Skill-based Model-based Reinforcement Learning

Published 15 Jul 2022 in cs.LG, cs.AI, and cs.RO | (2207.07560v2)

Abstract: Model-based reinforcement learning (RL) is a sample-efficient way of learning complex behaviors by leveraging a learned single-step dynamics model to plan actions in imagination. However, planning every action for long-horizon tasks is not practical, akin to a human planning out every muscle movement. Instead, humans efficiently plan with high-level skills to solve complex tasks. From this intuition, we propose a Skill-based Model-based RL framework (SkiMo) that enables planning in the skill space using a skill dynamics model, which directly predicts the skill outcomes, rather than predicting all small details in the intermediate states, step by step. For accurate and efficient long-term planning, we jointly learn the skill dynamics model and a skill repertoire from prior experience. We then harness the learned skill dynamics model to accurately simulate and plan over long horizons in the skill space, which enables efficient downstream learning of long-horizon, sparse reward tasks. Experimental results in navigation and manipulation domains show that SkiMo extends the temporal horizon of model-based approaches and improves the sample efficiency for both model-based RL and skill-based RL. Code and videos are available at https://clvrai.com/skimo

Abstract PDF Upgrade to Chat

Citations (38)

View on Semantic Scholar

Summary

The paper introduces SkiMo, a framework that uses a skill dynamics model to predict long-term outcomes, enhancing planning in reinforcement learning.
The study employs joint pre-training of skills and the dynamics model to achieve superior performance in navigation and manipulation tasks.
Experimental results show that SkiMo significantly improves sample efficiency and reliability in complex, sparse-reward environments.

Skill-based Model-based Reinforcement Learning

Introduction

The paper "Skill-based Model-based Reinforcement Learning" presents SkiMo, a framework designed to improve sample efficiency in reinforcement learning (RL) by combining model-based and skill-based approaches. This framework draws inspiration from human intelligence, where high-level skills rather than low-level actions are used for planning. SkiMo leverages a skill dynamics model to predict skill outcomes directly, enhancing the ability to perform accurate long-term planning. This paper demonstrates significant improvements in sample efficiency over existing model-based and skill-based RL techniques, particularly in tasks that require long-horizon and sparse reward structures.

Figure 1: Intelligent agents can use their internal models to imagine potential futures for planning, leading to improved predictions and planning efficiency.

Methodology

Skill Dynamics Model

SkiMo introduces a skill dynamics model, which is a cornerstone of the proposed methodology. Instead of simulating every possible low-level action, the skill dynamics model predicts the state after executing a sequence of high-level skills. This approach significantly reduces the number of predictions required, thereby minimizing error accumulation and enhancing long-term prediction accuracy.
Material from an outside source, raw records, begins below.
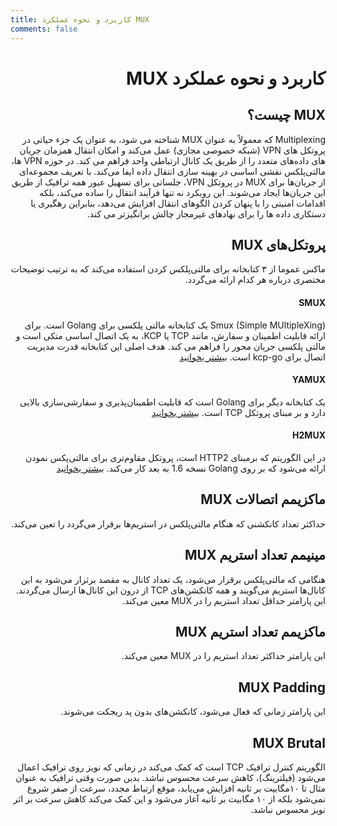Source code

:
 ```yaml
---
title: کاربرد و نحوه عملکرد MUX 
comments: false
---
```


<div dir="rtl" markdown="1">

# کاربرد و نحوه عملکرد MUX

## MUX چیست؟
Multiplexing که معمولاً به عنوان MUX شناخته می شود، به عنوان یک جزء حیاتی در پروتکل های VPN (شبکه خصوصی مجازی) عمل می‌کند و امکان انتقال همزمان جریان های داده‌های متعدد را از طریق یک کانال ارتباطی واحد فراهم می کند. در حوزه VPN ها، مالتی‌پلکس نقشی اساسی در بهینه سازی انتقال داده ایفا می‌کند. با تعریف مجموعه‌ای از جریان‌ها برای MUX در پروتکل VPN، جلساتی برای تسهیل عبور همه ترافیک از طریق این جریان‌ها ایجاد می‌شوند. این رویکرد نه تنها فرآیند انتقال را ساده می‌کند، بلکه اقدامات امنیتی را با پنهان کردن الگوهای انتقال افزایش می‌دهد، بنابراین رهگیری یا دستکاری داده ها را برای نهادهای غیرمجاز چالش برانگیزتر می کند.

## پروتکل‌های MUX
ماکس عموما از ۳ کتابخانه برای مالتی‌پلکس کردن استفاده می‌کند که به ترتیب توضیحات مختصری درباره هر کدام ارائه می‌گردد.

#### SMUX
Smux (Simple MUltipleXing) یک کتابخانه مالتی پلکسی برای Golang است. برای ارائه قابلیت اطمینان و سفارش، مانند TCP یا KCP، به یک اتصال اساسی متکی است و مالتی پلکسی جریان محور را فراهم می کند. هدف اصلی این کتابخانه قدرت مدیریت اتصال برای kcp-go است. [بیشتر بخوانید](https://github.com/xtaci/smux)

#### YAMUX
یک کتابخانه دیگر برای Golang است که قابلیت اطمینان‌پذیری و سفارشی‌سازی بالایی دارد و بر مبنای پروتکل TCP است. [بیشتر بخوانید](https://github.com/hashicorp/yamux)
#### H2MUX
در این الگوریتم که برمبنای HTTP2 است، پروتکل مقاوم‌تری برای مالتی‌پکس نمودن ارائه می‌شود که بر روی Golang نسخه 1.6 به بعد کار می‌کند. [بیشتر بخوانید](https://pkg.go.dev/golang.org/x/net/http2)

## ماکزیمم اتصالات MUX
حداکثر تعداد کانکشنی که هنگام مالتی‌پلکس در استریم‌ها برقرار می‌گردد را تعین می‌کند.
## مینیمم تعداد استریم MUX
هنگامی که مالتی‌پلکس برقرار می‌شود، یک تعداد کانال به مقصد برثرار می‌شود به این کانال‌ها استریم می‌گویند و همه کانکشن‌های TCP از درون این کانال‌ها ارسال می‌گردند. این پارامتر حداقل تعداد استریم را در MUX معین می‌کند.
## ماکزیمم تعداد استریم MUX
این پارامتر حداکثر تعداد استریم را در MUX معین می‌کند.
## MUX Padding
این پارامتر زمانی که فعال می‌شود، کانکشن‌های بدون پد ریجکت می‌شوند.
## MUX Brutal
الگوریتم کنترل ترافیک TCP است که کمک می‌کند در زمانی که نویز روی ترافیک اعمال می‌شود (فیلترینگ)، کاهش سرعت محسوس نباشد. بدین صورت وقتی ترافیک به عنوان مثال تا ۱۰مگابیت بر ثانیه افزایش می‌یابد، موقع ارتباط مجدد، سرعت از صفر شروع نمی‌شود بلکه از ۱۰ مگابیت بر ثانیه آغاز می‌شود و این کمک می‌کند کاهش سرعت بر اثر نویز محسوس نباشد.


</div>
Figure 2: SkiMo combines model-based RL and skill-based RL for efficient learning of long-horizon tasks, leveraging learned skills and skill dynamics.

Pre-Training Phase

During pre-training, SkiMo extracts a skill repertoire and a skill dynamics model from task-agnostic, offline data. The joint training of skills and the skill dynamics model shapes the skill embedding space, allowing for efficient prediction and skill execution. This method contrasts with others that train these components separately, suggesting that integration leads to more cohesive learning outcomes.

Figure 3: Pretraining in SkiMo jointly trains the model and policy to derive an effective skill space for planning.

Experimental Results

SkiMo was tested against several baseline algorithms across multiple domains, including navigation and manipulation tasks. The experimental results show that SkiMo consistently outperforms state-of-the-art RL methods in sample efficiency and effectiveness on tasks with long horizons and sparse rewards. For instance, in complex maze navigation tasks, SkiMo achieved more reliable goal attainment due to its superior planning and prediction techniques.

Figure 4: SkiMo outperforms other approaches in completing long-horizon tasks efficiently.

Implications and Future Directions

The implications of this research are significant for practical RL applications, particularly in robotics and automation, where tasks are typically long-horizon with sparse feedback. The ability to plan using temporally abstracted skills while maintaining high prediction accuracy opens pathways for deploying RL in complex real-world scenarios. Future work may explore extending SkiMo to real robots, where tasks involve high-dimensional sensory inputs such as RGB images and tactile feedback. Additionally, developing flexible semantic skill extraction could enhance planning capabilities further.

Conclusion

SkiMo presents a robust framework for skill-based and model-based RL, effectively merging the strengths of both approaches. The innovation of using a skill dynamics model for long-term planning marks a pivotal advancement in RL methodologies. By optimizing skill learning and execution, SkiMo offers a pathway towards more efficient and scalable RL, suitable for complex problem-solving in dynamic environments.